こくほ随想

百寿者の福音

『人生、99歳までは助走。100歳からが本番です』と語りかける姿に、満座の会場が圧倒されました。

11月初め、那覇市で開催された日本応用老年学会の招待講演での1コマです。講師は障害児教育のパイオニアとして著名な現役最長寿の教育学者(福岡教育大学名誉教授)、御歳103歳の曻地三郎博士。翁は、特別支援学校のプロトタイプとなった「しいのみ学園(障害児通園施設、福岡市)」で、今も現役園長として毎朝の朝礼を欠かしません。片足立ちも自在にこなす姿、年齢を意識させない翁の「若さ」にあやかろうと、国内はもとより海外からの講演依頼が後を絶ちません。年に100回の講演をこなす雄姿は、まさしく「スーパー・センテネリアン」です。

私事ながら、翁は生涯現役を貫き92歳で他界した父と同じ明治39年生れですが、顔のツヤ、声のハリ、心身の柔軟さとどれをとっても70代と映ります。翁の講演を前に、日々、心身の鍛錬に腐心していた亡父が重り、思わず目頭が熱くなりましたが、英仏独など8カ国語をマスターしていると知って得心しました。

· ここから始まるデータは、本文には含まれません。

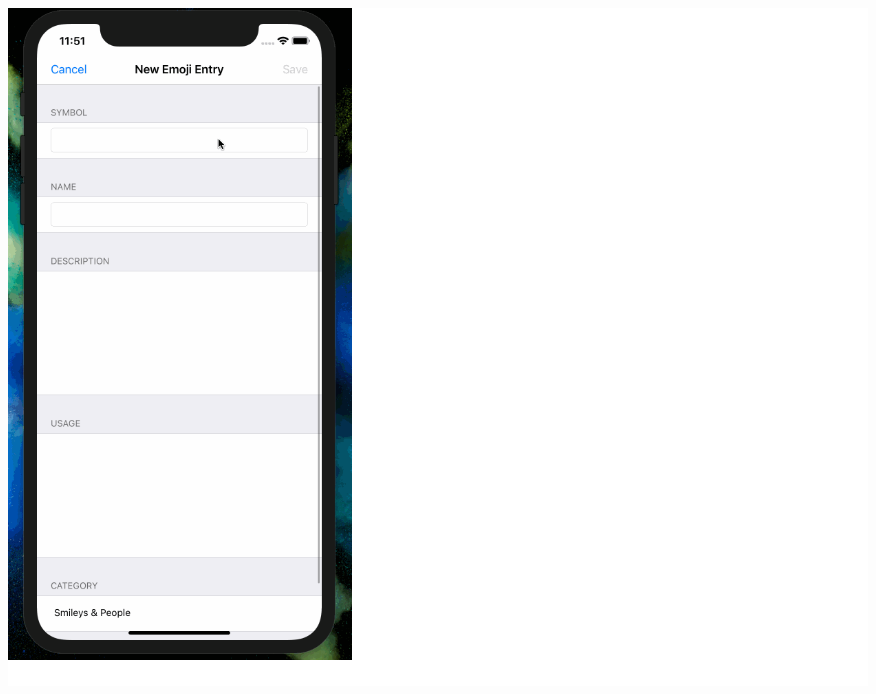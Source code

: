   <img src="./04-tables-and-persistence/lesson-projects/EmojiDictionary/Screenshots/recording-2.gif" width="40%"/>
</div>

<br/>
<br/>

翁の脳をMRIで分析した島史雄医師(貝塚病院機能神経外科主幹、福岡市)の診断では記憶中枢をつかさどる海馬の神経線維がしっかりと根を広げ、加齢による萎縮が極めて少なく、70 代男性レベルを超えています。

ちなみに8カ国語マスターの基本は、日課としているラジオの語学講座。健康長寿を目指す人には恰好の手本といえるでしょう。老年学の見地からも生涯発達理論の最上モデルであり、心身への継続的な刺激が健康寿命の延伸を支えることが解明されています。

一方、今年、100歳以上の高齢者(百寿者=センテネリアン)が4万人を突破。集計が始まった1963年の、実に260倍に及びますが、翁のように100歳からが本番と言える人は滅多にいません。理由は高齢者自身と家族を含む社会全体が、「加齢による心神衰弱は必至」とする常識に呪縛されているためです。老化の誤解と真実については稿を改めたいと思いますが、翁の健康法は実にシンプルです。

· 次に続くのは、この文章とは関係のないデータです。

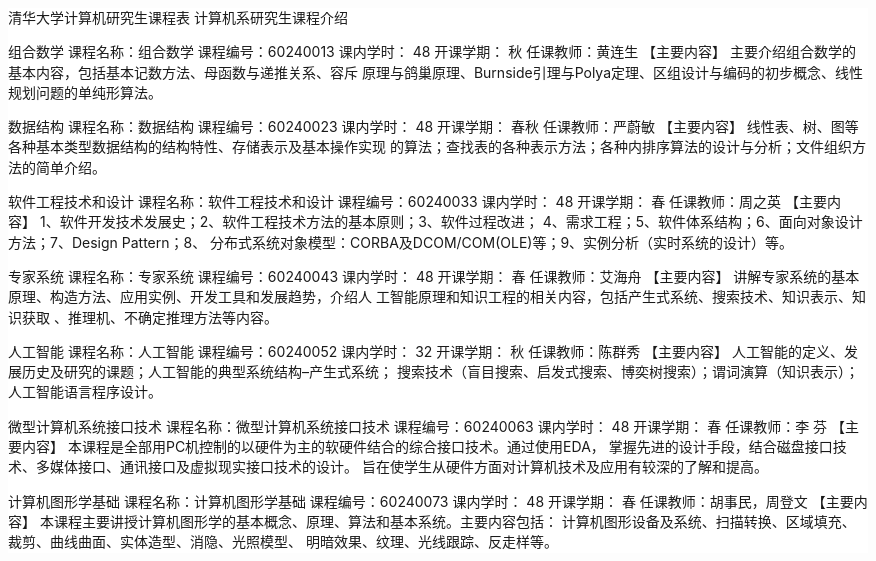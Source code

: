 清华大学计算机研究生课程表
计算机系研究生课程介绍

组合数学
课程名称：组合数学
课程编号：60240013
课内学时： 48
开课学期： 秋
任课教师：黄连生
【主要内容】 主要介绍组合数学的基本内容，包括基本记数方法、母函数与递推关系、容斥 原理与鸽巢原理、Burnside引理与Polya定理、区组设计与编码的初步概念、线性规划问题的单纯形算法。

数据结构
课程名称：数据结构
课程编号：60240023
课内学时： 48
开课学期： 春秋
任课教师：严蔚敏
【主要内容】 线性表、树、图等各种基本类型数据结构的结构特性、存储表示及基本操作实现 的算法；查找表的各种表示方法；各种内排序算法的设计与分析；文件组织方法的简单介绍。

软件工程技术和设计
课程名称：软件工程技术和设计
课程编号：60240033
课内学时： 48
开课学期： 春
任课教师：周之英
【主要内容】 1、软件开发技术发展史；2、软件工程技术方法的基本原则；3、软件过程改进； 4、需求工程；5、软件体系结构；6、面向对象设计方法；7、Design Pattern；8、 分布式系统对象模型：CORBA及DCOM/COM(OLE)等；9、实例分析（实时系统的设计）等。

专家系统
课程名称：专家系统
课程编号：60240043
课内学时： 48
开课学期： 春
任课教师：艾海舟
【主要内容】 讲解专家系统的基本原理、构造方法、应用实例、开发工具和发展趋势，介绍人 工智能原理和知识工程的相关内容，包括产生式系统、搜索技术、知识表示、知识获取 、推理机、不确定推理方法等内容。

人工智能
课程名称：人工智能
课程编号：60240052
课内学时： 32
开课学期： 秋
任课教师：陈群秀
【主要内容】 人工智能的定义、发展历史及研究的课题；人工智能的典型系统结构–产生式系统； 搜索技术（盲目搜索、启发式搜索、博奕树搜索）；谓词演算（知识表示）；人工智能语言程序设计。

微型计算机系统接口技术
课程名称：微型计算机系统接口技术
课程编号：60240063
课内学时： 48
开课学期： 春
任课教师：李 芬
【主要内容】 本课程是全部用PC机控制的以硬件为主的软硬件结合的综合接口技术。通过使用EDA， 掌握先进的设计手段，结合磁盘接口技术、多媒体接口、通讯接口及虚拟现实接口技术的设计。 旨在使学生从硬件方面对计算机技术及应用有较深的了解和提高。

计算机图形学基础
课程名称：计算机图形学基础
课程编号：60240073
课内学时： 48
开课学期： 春
任课教师：胡事民，周登文
【主要内容】 本课程主要讲授计算机图形学的基本概念、原理、算法和基本系统。主要内容包括： 计算机图形设备及系统、扫描转换、区域填充、裁剪、曲线曲面、实体造型、消隐、光照模型、 明暗效果、纹理、光线跟踪、反走样等。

翁は生後半年で食中毒にかかり虚弱体質となりましたが、我が子の行末を案じた母の教え(1口30回、噛みなさい)を守り続け、以来100年間、日々実践。いわば咀嚼健康法といえますが、100年経っても色褪せない卓見は瞠目に値します。咀嚼によって内臓に負担を与えず、良質な栄養が全身に供給されることは周知の通りですが、同時に知覚や聴覚をつかさどる脳幹網様体が活性化。脳の各部へパルスを伝達することで脳全体の活力が増大するメカニズムが、翁の若さを担保していると解釈できるでしょう。

ところが、元神奈川歯科大学教授の斎藤滋氏の研究で、現代人の咀嚼回数は弥生期の6分の1、第二次大戦前との比較でも半分以下と報告されています(1989年)。原因は現代の虫歯罹患率の高さ。柳の枝で歯磨きしていた江戸時代の10%前後に対し、現代人は85%。現代の方が歯磨きに熱心にもわらず、圧倒的な差は、唾液量と軟食時代の影響です。

食後、プラーク内の細菌が庶糖と結合して酸化。永久歯ではプラーク中がpH5.5~5.7以下になると「脱灰(歯の表面が溶けだす)現象」が起ります。これを復元する職人が唾液で、酸性化したプラークを1時間ほどで中性化、溶けた成分を再石灰化します。また咀嚼は、唾液と食物を混ぜることで消化効率を高めます。

ともあれ、翁の咀嚼健康法は公衆衛生学、公衆栄養学、老年学の見地からも多くの示唆を含んでいるといえるでしょう。さて、気になる翁の献立は、ご飯にみそ汁、黒豆の煮物、青菜のおひたし、小魚のつくだ煮など多品種少量の小鉢が並びます(朝食)。いずれも少しずつ口に運び、1口30回を繰返し、食事時間は20分。満腹中枢が働く理想パターンですが、ビジテリアンではありません。ステーキも好物ですよと、少年のように微笑みます。

百寿者の福音に、母の教えを守る幼児の表情が映ります。